Medical fee cap dilemma

The Union human resource development (HRD) ministry is in a bind over implementing a Madras High Court order to set up a fee-regulation committee for medical courses offered by private deemed universities.

Basant Kumar Mohanty Published 02.07.17, 12:00 AM

New Delhi, July 1: The Union human resource development (HRD) ministry is in a bind over implementing a Madras High Court order to set up a fee-regulation committee for medical courses offered by private deemed universities.

The court issued an interim order on June 16 asking the University Grants Commission (UGC) and the HRD ministry to set up a committee that would determine the fee for medicine courses.

The UGC has written to the HRD ministry saying that since medical education is regulated by the Medical Council of India, it should consult the health ministry and the MCI, commission sources told The Telegraph.

There are 34 private deemed universities that offer courses in medicine. These institutions used to hold their own entrance tests and counselling sessions for admission till 2015. In 2016, they admitted students through the National Eligibility-cum-Entrance Test (NEET).

However, some students could not take admission in a Pondicherry-based deemed university because they were allegedly asked to pay an exorbitant fee that had not been announced in advance. The students had filed a public interest litigation in Madras High Court.

The HRD ministry is divided over the issue of regulating the fee by prescribing a ceiling for private institutions, which may not offer education of the same quality. Senior officials held a meeting on the issue yesterday.

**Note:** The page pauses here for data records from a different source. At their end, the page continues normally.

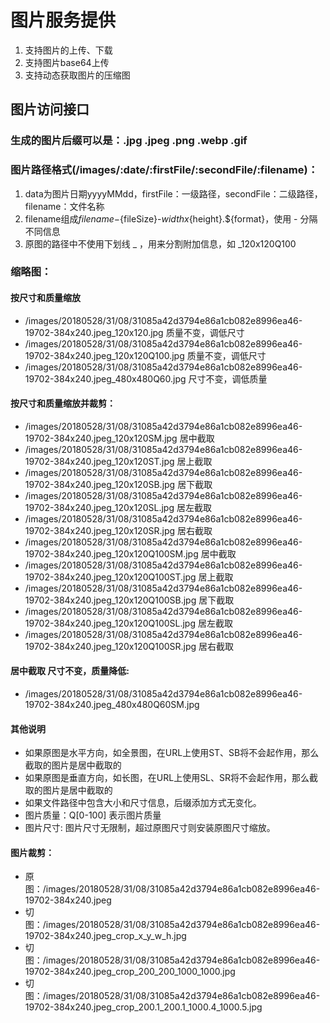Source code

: # 图片服务提供

1. 支持图片的上传、下载
2. 支持图片base64上传
3. 支持动态获取图片的压缩图

## 图片访问接口

### 生成的图片后缀可以是：.jpg .jpeg .png .webp .gif

### 图片路径格式(/images/:date/:firstFile/:secondFile/:filename)：
1. data为图片日期yyyyMMdd，firstFile：一级路径，secondFile：二级路径，filename：文件名称
2. filename组成${filename}-${fileSize}-${width}x${height}.${format}，使用 - 分隔不同信息
3. 原图的路径中不使用下划线 \_ ，用来分割附加信息，如 _120x120Q100

### 缩略图：

#### 按尺寸和质量缩放

* /images/20180528/31/08/31085a42d3794e86a1cb082e8996ea46-19702-384x240.jpeg_120x120.jpg     质量不变，调低尺寸
* /images/20180528/31/08/31085a42d3794e86a1cb082e8996ea46-19702-384x240.jpeg_120x120Q100.jpg 质量不变，调低尺寸
* /images/20180528/31/08/31085a42d3794e86a1cb082e8996ea46-19702-384x240.jpeg_480x480Q60.jpg 尺寸不变，调低质量

#### 按尺寸和质量缩放并裁剪：

* /images/20180528/31/08/31085a42d3794e86a1cb082e8996ea46-19702-384x240.jpeg_120x120SM.jpg 居中截取
* /images/20180528/31/08/31085a42d3794e86a1cb082e8996ea46-19702-384x240.jpeg_120x120ST.jpg 居上截取
* /images/20180528/31/08/31085a42d3794e86a1cb082e8996ea46-19702-384x240.jpeg_120x120SB.jpg 居下截取
* /images/20180528/31/08/31085a42d3794e86a1cb082e8996ea46-19702-384x240.jpeg_120x120SL.jpg 居左截取
* /images/20180528/31/08/31085a42d3794e86a1cb082e8996ea46-19702-384x240.jpeg_120x120SR.jpg 居右截取
* /images/20180528/31/08/31085a42d3794e86a1cb082e8996ea46-19702-384x240.jpeg_120x120Q100SM.jpg 居中截取
* /images/20180528/31/08/31085a42d3794e86a1cb082e8996ea46-19702-384x240.jpeg_120x120Q100ST.jpg 居上截取
* /images/20180528/31/08/31085a42d3794e86a1cb082e8996ea46-19702-384x240.jpeg_120x120Q100SB.jpg 居下截取
* /images/20180528/31/08/31085a42d3794e86a1cb082e8996ea46-19702-384x240.jpeg_120x120Q100SL.jpg 居左截取
* /images/20180528/31/08/31085a42d3794e86a1cb082e8996ea46-19702-384x240.jpeg_120x120Q100SR.jpg 居右截取

#### 居中截取 尺寸不变，质量降低:
* /images/20180528/31/08/31085a42d3794e86a1cb082e8996ea46-19702-384x240.jpeg_480x480Q60SM.jpg

#### 其他说明
* 如果原图是水平方向，如全景图，在URL上使用ST、SB将不会起作用，那么截取的图片是居中截取的
* 如果原图是垂直方向，如长图，在URL上使用SL、SR将不会起作用，那么截取的图片是居中截取的
* 如果文件路径中包含大小和尺寸信息，后缀添加方式无变化。
* 图片质量：Q[0-100] 表示图片质量
* 图片尺寸: 图片尺寸无限制，超过原图尺寸则安装原图尺寸缩放。

#### 图片裁剪：
* 原图：/images/20180528/31/08/31085a42d3794e86a1cb082e8996ea46-19702-384x240.jpeg
* 切图：/images/20180528/31/08/31085a42d3794e86a1cb082e8996ea46-19702-384x240.jpeg_crop_x_y_w_h.jpg
* 切图：/images/20180528/31/08/31085a42d3794e86a1cb082e8996ea46-19702-384x240.jpeg_crop_200_200_1000_1000.jpg
* 切图：/images/20180528/31/08/31085a42d3794e86a1cb082e8996ea46-19702-384x240.jpeg_crop_200.1_200.1_1000.4_1000.5.jpg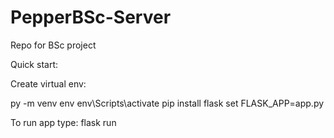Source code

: # PepperBSc-Server
Repo for BSc project 


Quick start:

Create virtual env:

 py -m venv env
 env\Scripts\activate
 pip install flask
 set FLASK_APP=app.py


To run app type:
 flask run
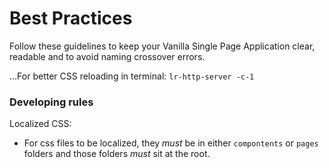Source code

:# Best Practices
Follow these guidelines to keep your Vanilla Single Page Application clear, readable and to avoid naming crossover errors.

...For better CSS reloading in terminal:
`lr-http-server -c-1`

### Developing rules

Localized CSS:
- For css files to be localized, they *must* be in either `compontents` or  `pages`  folders and those folders *must* sit at the root. 
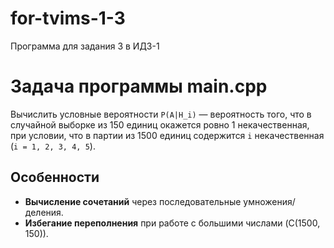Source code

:# for-tvims-1-3
Программа для задания 3 в ИДЗ-1

# Задача программы main.cpp

Вычислить условные вероятности `P(A|H_i)` — вероятность того, что в случайной выборке из 150 единиц окажется ровно 1 некачественная, при условии, что в партии из 1500 единиц содержится `i` некачественная (`i = 1, 2, 3, 4, 5`).

## Особенности
- **Вычисление сочетаний** через последовательные умножения/деления.
- **Избегание переполнения** при работе с большими числами (C(1500, 150)).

Sources said prescribing a fee structure could defeat the purpose of fee regulation. They said a section of officials feared that institutions that were low on the pecking order and charging less than others could take advantage of a ceiling to jack up their fees.

Another view within the ministry is that in the absence of a fee structure, institutions are charging exorbitant rates ranging between Rs 4 lakh and Rs 10 lakh per annum in MBBS courses. There are also allegations that some institutions are charging capitation fee up to Rs 50 lakh at the time of admission.

In the P.A. Inamdar and Others verses the State of Maharashtra and Others case in 2005, the Supreme Court had held that private institutions were free to fix their own fee structures but the government could regulate it to prevent profiteering.

The court had said it was for the Centre to come up with a legislation. If there was no central legislation, the states could enact their own law, the court had said.

Now, there is no law, neither state nor central, on fee regulation.

The All India Council of Technical Education (AICTE) has set up a committee to suggest a fee structure for engineering colleges. It has notified fee structures ranging between Rs 1.44 lakh and Rs 1.58 lakh per annum for BTech courses and between Rs 1.57 lakh and Rs 1.71 lakh a year for MBA programmes.

A vice-chancellor of a deemed university said the idea of fixing an upper limit could be misused by low-ranking institutions.

"Such institutions might increase their fees up to the upper limit. The government should fix an average fee structure to help poor students," the vice-chancellor said.